■ **Task details**
What is needed is the complete listing, repeated exactly.

■ **Records shown**
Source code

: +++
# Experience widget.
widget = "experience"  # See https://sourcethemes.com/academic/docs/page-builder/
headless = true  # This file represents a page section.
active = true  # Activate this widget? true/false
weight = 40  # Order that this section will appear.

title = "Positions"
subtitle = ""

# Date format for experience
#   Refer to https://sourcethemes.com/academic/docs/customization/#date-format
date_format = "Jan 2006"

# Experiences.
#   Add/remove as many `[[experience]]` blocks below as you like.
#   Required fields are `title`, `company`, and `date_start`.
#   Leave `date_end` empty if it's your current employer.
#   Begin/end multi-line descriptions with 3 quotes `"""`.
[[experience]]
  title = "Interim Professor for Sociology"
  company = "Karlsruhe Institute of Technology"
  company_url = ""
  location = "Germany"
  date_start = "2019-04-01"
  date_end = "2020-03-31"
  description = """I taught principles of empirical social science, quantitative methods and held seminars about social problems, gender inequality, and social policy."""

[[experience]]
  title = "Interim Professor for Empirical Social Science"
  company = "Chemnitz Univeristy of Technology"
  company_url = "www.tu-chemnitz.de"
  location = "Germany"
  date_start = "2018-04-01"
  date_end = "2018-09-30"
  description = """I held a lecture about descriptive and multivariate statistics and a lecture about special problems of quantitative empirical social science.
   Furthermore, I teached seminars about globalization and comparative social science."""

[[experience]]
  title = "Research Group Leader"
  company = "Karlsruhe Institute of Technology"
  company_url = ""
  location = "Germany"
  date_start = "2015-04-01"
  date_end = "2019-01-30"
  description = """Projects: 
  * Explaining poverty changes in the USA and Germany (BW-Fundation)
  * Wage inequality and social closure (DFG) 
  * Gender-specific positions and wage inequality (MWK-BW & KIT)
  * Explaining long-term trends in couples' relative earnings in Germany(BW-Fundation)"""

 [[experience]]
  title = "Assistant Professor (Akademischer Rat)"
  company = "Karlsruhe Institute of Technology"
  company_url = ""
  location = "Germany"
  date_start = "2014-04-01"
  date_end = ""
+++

■ **Response to the exercise**
Source code

: +++
# Experience widget.
widget = "experience"  # See https://sourcethemes.com/academic/docs/page-builder/
headless = true  # This file represents a page section.
active = true  # Activate this widget? true/false
weight = 40  # Order that this section will appear.

title = "Positions"
subtitle = ""

# Date format for experience
#   Refer to https://sourcethemes.com/academic/docs/customization/#date-format
date_format = "Jan 2006"

# Experiences.
#   Add/remove as many `[[experience]]` blocks below as you like.
#   Required fields are `title`, `company`, and `date_start`.
#   Leave `date_end` empty if it's your current employer.
#   Begin/end multi-line descriptions with 3 quotes `"""`.
[[experience]]
  title = "Interim Professor for Sociology"
  company = "Karlsruhe Institute of Technology"
  company_url = ""
  location = "Germany"
  date_start = "2019-04-01"
  date_end = "2020-03-31"
  description = """I taught principles of empirical social science, quantitative methods and held seminars about social problems, gender inequality, and social policy."""

[[experience]]
  title = "Interim Professor for Empirical Social Science"
  company = "Chemnitz Univeristy of Technology"
  company_url = "www.tu-chemnitz.de"
  location = "Germany"
  date_start = "2018-04-01"
  date_end = "2018-09-30"
  description = """I held a lecture about descriptive and multivariate statistics and a lecture about special problems of quantitative empirical social science.
   Furthermore, I teached seminars about globalization and comparative social science."""

[[experience]]
  title = "Research Group Leader"
  company = "Karlsruhe Institute of Technology"
  company_url = ""
  location = "Germany"
  date_start = "2015-04-01"
  date_end = "2019-01-30"
  description = """Projects: 
  * Explaining poverty changes in the USA and Germany (BW-Fundation)
  * Wage inequality and social closure (DFG) 
  * Gender-specific positions and wage inequality (MWK-BW & KIT)
  * Explaining long-term trends in couples' relative earnings in Germany(BW-Fundation)"""

 [[experience]]
  title = "Assistant Professor (Akademischer Rat)"
  company = "Karlsruhe Institute of Technology"
  company_url = ""
  location = "Germany"
  date_start = "2014-04-01"
  date_end = ""
+++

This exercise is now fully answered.